There are a few villages with the name Ben in it- Benalgabon, Benajarafe – both referring to “the son of..” a local tribe or a people who inhabited it through ancestry. The town of Benalmadena is one of them and by now, together with Mijas, have become notorious for their tourist traps and golf holidays. What lots of people do not know is that they are also famous for historical figures who shaped the life of the continent in some ways. Mijas was the military headquarters of Umar Ibn Hafsun, who led an uprising against the Naziri kingdom. Ibn Hafsun was a character who can easily step out of the history books and reappear as the likes of political populists today. Hafsun was a man who could not make up his mind. He could not decide what power to support. His fierce outburst were nothing but venting his own frustration about his very own powerlessness, but his clever mind made up tricks to deceive anyone from knowing who he really was. One day he was a Muslim only to convert to Christianity the next to gain a few acres of land from the Christians of the north of Iberia. He played it nicely, acting like a populist Robin Hood, defending the peasants from a grasping monarchy, when, in reality, all he wanted to do was to do the grasping himself. As a muwallad (a person of mixed ancestry, a descendant of one Arab and one non-Arab parent, who grew up under the influence of an Arabic society and were educated Muslim culture) he led uprisings from the hills from Parauta where he was born. A lovely little village I visited many a times on my walks, he reminded me of a simpler times with the same challenges as our 21st century.

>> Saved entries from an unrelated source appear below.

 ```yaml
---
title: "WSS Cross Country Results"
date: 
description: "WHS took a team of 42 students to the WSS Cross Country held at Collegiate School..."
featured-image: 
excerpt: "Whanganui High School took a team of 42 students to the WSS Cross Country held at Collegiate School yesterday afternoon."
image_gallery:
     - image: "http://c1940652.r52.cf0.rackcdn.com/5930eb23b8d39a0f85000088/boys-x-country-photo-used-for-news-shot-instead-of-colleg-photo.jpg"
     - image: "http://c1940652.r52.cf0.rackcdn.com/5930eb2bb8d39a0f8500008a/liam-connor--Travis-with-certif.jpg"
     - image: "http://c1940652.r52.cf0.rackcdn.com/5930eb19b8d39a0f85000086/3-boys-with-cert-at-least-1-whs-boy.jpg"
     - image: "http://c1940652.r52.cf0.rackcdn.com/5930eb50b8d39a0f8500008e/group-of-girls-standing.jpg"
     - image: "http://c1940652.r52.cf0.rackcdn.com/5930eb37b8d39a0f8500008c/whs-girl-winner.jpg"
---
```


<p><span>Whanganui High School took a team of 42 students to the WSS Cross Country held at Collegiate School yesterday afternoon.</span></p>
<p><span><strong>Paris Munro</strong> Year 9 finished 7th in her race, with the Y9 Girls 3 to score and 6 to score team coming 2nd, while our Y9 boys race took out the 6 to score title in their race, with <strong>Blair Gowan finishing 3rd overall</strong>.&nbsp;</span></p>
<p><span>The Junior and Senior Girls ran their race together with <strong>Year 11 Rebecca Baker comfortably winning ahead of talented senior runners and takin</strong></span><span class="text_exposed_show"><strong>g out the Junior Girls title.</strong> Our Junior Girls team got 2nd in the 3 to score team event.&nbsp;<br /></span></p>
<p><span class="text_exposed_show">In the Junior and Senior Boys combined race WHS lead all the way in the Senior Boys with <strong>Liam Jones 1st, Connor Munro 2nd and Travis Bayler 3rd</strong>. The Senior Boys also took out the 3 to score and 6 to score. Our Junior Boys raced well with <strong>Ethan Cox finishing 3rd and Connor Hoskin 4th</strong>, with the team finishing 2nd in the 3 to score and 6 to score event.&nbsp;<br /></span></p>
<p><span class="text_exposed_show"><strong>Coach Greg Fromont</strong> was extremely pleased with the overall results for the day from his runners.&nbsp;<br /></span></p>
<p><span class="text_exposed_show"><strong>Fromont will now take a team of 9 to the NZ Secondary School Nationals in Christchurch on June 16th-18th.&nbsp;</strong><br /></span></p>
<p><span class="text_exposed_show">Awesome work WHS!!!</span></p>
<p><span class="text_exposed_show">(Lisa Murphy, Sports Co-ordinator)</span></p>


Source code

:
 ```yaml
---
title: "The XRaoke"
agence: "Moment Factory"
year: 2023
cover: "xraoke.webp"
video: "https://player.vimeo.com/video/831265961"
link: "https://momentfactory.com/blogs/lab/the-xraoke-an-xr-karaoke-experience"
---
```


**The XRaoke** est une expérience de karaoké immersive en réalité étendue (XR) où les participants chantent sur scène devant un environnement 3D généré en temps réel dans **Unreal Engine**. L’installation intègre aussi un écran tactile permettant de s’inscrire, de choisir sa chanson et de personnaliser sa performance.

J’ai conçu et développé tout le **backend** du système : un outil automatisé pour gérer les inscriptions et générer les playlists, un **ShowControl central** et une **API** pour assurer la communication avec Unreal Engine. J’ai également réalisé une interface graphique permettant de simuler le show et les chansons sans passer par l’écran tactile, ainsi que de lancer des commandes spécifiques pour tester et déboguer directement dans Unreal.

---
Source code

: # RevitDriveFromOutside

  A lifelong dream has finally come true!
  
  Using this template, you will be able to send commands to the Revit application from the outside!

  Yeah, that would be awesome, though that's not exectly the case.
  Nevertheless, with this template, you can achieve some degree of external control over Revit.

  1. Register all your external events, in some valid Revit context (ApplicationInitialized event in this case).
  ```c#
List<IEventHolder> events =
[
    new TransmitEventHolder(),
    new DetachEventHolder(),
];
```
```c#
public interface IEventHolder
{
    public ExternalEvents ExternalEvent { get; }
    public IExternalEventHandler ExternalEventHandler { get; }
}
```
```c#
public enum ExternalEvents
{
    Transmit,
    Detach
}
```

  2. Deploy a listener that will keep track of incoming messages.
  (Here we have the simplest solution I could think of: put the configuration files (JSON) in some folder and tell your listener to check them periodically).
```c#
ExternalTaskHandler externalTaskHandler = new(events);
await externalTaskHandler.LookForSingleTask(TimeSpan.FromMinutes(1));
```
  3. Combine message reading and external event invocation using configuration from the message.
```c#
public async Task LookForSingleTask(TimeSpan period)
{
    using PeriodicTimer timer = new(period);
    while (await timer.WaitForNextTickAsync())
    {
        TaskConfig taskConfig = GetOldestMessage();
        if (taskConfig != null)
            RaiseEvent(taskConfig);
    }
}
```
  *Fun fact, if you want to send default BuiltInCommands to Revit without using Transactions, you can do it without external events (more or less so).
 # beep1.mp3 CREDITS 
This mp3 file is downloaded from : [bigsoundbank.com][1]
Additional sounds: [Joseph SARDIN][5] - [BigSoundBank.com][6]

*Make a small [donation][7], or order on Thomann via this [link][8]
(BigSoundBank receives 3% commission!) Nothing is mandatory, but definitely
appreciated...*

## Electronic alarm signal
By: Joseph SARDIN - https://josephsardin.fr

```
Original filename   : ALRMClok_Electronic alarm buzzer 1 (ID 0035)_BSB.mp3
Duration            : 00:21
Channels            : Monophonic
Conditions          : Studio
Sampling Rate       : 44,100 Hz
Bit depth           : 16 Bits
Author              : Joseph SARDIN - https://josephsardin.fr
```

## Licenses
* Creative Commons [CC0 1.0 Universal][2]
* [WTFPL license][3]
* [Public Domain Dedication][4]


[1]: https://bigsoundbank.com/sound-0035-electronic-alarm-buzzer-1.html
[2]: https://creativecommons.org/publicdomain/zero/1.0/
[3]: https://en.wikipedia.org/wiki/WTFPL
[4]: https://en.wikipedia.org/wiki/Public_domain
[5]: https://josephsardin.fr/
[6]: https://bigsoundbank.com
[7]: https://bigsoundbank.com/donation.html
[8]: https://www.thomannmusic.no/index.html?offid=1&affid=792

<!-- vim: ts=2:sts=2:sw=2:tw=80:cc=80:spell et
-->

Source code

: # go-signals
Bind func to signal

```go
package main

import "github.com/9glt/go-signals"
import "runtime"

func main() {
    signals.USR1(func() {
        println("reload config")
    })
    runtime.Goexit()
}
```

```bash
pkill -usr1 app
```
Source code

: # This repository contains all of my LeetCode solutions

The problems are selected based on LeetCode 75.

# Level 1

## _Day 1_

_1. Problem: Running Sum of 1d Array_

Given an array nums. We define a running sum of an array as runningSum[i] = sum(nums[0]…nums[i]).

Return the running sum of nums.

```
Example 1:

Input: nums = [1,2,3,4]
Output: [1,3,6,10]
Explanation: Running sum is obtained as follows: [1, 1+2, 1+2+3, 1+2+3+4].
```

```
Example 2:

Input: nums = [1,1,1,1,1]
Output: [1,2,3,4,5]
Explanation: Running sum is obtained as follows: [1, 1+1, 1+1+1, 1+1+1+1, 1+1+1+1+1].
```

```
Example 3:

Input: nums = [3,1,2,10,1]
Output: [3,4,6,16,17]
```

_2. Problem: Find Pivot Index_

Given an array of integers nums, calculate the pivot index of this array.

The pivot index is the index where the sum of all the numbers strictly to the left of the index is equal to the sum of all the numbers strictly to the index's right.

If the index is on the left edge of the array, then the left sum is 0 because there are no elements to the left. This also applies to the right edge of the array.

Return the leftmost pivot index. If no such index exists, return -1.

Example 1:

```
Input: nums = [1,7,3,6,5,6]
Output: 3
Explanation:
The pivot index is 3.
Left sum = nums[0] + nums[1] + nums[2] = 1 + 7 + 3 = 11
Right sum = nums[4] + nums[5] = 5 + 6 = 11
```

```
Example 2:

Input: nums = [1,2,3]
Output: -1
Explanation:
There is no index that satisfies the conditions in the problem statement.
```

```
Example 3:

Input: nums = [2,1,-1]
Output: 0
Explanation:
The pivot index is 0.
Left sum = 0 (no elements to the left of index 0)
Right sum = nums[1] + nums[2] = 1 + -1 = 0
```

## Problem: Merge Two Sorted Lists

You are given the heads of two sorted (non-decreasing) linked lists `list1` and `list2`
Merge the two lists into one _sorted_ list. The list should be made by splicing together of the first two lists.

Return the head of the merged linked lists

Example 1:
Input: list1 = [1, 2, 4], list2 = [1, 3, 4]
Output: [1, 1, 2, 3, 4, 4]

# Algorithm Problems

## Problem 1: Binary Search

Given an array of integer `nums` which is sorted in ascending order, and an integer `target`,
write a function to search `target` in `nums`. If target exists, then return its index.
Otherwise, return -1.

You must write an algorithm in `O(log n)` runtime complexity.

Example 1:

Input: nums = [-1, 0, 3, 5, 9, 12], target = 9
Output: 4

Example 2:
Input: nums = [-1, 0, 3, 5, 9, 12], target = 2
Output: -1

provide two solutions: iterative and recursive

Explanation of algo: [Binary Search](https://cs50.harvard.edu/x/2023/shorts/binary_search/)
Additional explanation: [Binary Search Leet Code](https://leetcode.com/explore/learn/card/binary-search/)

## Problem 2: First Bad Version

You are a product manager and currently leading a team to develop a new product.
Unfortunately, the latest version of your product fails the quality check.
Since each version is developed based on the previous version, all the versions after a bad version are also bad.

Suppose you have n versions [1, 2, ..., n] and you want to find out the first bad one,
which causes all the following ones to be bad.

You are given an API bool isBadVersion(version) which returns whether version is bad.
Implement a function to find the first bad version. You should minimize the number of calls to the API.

Hafsun played with foreign power and invited the Abbasids to lead Andalus as a client state and he conjured up that himself should be the caliph of the state. He was ambiguous, presenting himself both as Christian and Muslim, depending on the audience, when the only thing he worshipped was power. His failure was the lack of appeal in rural areas when cities like Sevilla, Cordoba, Granada and Malaga were growing in wealth and opulence. He could not stand for the people he stated he would champion because he was only interested in power.

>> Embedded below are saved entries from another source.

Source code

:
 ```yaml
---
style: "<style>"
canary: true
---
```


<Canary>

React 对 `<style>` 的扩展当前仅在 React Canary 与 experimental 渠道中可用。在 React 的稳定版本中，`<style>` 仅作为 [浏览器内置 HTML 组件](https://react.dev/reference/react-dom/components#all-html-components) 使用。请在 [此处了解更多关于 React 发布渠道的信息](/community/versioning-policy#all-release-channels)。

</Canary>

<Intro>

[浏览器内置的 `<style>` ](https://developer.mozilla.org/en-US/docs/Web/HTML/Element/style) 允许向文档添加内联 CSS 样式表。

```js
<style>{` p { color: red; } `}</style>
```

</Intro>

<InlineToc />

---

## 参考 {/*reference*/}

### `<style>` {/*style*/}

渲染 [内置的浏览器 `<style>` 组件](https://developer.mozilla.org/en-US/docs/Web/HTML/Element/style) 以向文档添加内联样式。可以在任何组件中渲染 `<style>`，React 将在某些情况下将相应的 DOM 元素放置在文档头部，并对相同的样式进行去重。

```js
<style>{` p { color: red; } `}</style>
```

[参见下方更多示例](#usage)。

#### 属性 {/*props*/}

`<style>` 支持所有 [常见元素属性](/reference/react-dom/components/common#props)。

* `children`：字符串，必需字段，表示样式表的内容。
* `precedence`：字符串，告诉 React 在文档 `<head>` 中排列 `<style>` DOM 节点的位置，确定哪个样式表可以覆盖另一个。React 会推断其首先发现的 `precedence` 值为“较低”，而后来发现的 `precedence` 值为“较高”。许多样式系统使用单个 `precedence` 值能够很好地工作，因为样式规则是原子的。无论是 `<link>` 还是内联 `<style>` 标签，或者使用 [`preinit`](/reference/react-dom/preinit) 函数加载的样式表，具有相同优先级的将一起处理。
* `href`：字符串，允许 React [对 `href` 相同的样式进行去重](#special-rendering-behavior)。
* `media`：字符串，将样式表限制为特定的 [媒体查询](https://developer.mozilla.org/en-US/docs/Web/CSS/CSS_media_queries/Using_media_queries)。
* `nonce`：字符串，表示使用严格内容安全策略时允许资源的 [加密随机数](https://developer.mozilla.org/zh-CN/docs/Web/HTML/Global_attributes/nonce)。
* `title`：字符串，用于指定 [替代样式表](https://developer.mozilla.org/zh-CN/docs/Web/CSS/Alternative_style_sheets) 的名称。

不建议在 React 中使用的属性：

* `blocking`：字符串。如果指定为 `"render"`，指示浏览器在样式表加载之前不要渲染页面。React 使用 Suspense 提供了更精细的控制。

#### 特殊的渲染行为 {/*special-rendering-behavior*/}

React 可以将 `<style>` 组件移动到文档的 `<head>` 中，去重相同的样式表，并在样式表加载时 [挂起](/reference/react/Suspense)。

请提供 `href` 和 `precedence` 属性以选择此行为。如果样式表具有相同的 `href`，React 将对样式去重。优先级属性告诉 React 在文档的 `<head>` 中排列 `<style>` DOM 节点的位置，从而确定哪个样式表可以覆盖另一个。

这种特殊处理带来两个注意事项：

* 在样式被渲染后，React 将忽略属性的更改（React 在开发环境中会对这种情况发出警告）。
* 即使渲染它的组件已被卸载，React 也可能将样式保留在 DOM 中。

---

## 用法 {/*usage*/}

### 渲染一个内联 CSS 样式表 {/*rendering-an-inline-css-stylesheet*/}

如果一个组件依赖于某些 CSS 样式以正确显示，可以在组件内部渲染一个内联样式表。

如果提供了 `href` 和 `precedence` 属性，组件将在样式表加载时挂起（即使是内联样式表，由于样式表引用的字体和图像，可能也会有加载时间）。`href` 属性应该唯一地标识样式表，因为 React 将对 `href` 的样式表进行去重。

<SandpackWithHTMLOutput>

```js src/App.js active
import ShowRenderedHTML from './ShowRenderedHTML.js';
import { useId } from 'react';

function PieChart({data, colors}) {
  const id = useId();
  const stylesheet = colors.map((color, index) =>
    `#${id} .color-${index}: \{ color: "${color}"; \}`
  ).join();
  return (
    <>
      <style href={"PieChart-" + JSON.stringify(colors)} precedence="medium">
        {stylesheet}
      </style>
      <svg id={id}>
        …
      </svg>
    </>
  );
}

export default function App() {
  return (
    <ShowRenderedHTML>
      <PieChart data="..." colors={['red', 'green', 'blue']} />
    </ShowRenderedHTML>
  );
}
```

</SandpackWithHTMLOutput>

Benalmadena was the birthplace of Ibn Al Baytar, a famous botanist, pharmacist, scientist, whose contribution was a systematic record of four hundreds Muslim physicians to adding medicine to the previously known ones. Together with Abu Al Abbas Al Nabati they collected plants in and around Spain and developed an early scientific method introducing empirical and experimental techniques. After 1224 Ibn Al Baytar became the chief herbalist for Al-Kamil, the Ayyubid sultan and he settled in Damascus where he died. His chief work is a Compendium of medicinal plants and foods, that lists over 1400 items.

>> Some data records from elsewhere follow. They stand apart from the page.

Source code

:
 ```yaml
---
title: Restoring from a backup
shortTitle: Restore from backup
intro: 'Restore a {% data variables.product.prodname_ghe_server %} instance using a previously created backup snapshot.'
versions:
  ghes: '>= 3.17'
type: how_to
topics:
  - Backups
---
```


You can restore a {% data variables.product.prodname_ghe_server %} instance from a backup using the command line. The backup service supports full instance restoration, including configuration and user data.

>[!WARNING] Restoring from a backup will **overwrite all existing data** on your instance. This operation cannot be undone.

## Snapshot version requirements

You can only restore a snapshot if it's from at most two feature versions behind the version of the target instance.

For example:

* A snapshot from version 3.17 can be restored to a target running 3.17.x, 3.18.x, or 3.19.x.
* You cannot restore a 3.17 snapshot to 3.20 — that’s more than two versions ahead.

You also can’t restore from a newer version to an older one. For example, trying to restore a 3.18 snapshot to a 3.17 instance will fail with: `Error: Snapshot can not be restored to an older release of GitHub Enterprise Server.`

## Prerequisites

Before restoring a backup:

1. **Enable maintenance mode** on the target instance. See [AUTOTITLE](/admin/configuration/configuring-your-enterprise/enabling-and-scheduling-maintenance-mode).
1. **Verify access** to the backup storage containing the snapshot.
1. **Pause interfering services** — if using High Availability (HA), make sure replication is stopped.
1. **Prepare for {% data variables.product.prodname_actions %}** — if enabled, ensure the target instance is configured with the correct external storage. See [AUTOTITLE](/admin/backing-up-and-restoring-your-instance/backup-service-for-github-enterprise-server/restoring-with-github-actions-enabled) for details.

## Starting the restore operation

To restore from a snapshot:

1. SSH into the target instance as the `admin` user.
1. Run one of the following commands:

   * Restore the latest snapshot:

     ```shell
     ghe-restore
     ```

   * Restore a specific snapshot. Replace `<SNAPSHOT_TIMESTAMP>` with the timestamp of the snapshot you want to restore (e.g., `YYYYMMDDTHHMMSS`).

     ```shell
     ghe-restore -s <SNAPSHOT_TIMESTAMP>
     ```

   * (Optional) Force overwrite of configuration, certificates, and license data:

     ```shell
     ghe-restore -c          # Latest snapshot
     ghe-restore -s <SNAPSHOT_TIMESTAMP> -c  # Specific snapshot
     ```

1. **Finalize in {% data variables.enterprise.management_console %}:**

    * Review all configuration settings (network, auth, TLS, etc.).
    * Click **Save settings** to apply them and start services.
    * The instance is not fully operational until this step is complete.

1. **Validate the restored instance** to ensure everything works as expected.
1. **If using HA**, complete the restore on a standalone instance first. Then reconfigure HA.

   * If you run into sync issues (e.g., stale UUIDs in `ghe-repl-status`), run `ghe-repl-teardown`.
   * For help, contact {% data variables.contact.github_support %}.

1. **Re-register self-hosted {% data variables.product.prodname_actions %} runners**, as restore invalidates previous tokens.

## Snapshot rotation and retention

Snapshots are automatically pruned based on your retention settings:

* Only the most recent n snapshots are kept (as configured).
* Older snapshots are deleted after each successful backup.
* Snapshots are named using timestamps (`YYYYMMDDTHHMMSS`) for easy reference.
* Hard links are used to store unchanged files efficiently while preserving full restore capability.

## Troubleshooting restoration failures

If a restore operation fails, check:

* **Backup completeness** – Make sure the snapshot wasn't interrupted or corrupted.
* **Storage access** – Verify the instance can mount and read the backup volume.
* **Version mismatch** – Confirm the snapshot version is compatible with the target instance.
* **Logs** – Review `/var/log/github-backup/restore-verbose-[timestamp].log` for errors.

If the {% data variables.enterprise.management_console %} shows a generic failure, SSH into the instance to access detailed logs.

The sun is bright, I can barely see the road but I am following the coastline; it is my only companion. I have no GPS and I do not want one today. There is a natural instinct that drives my car as I turn uphill, towards the olive carpets above Malaga- a sight that puts me in a trance immediately. I live my life with a proselytizing belief in the conquering power of small and humble. Small and humble actions put together make a powerful movement. Small and humble thoughts create masterpieces. Just as much as small and humble shifts create a life that is handmade. There is immense power in our ability to notice those little tweaks that hold a life together, no matter how flimsy or wobbly. Here, on this forgiving land, I am reminded of the vistas for the small and humble actions we can all take to make our life of meaning.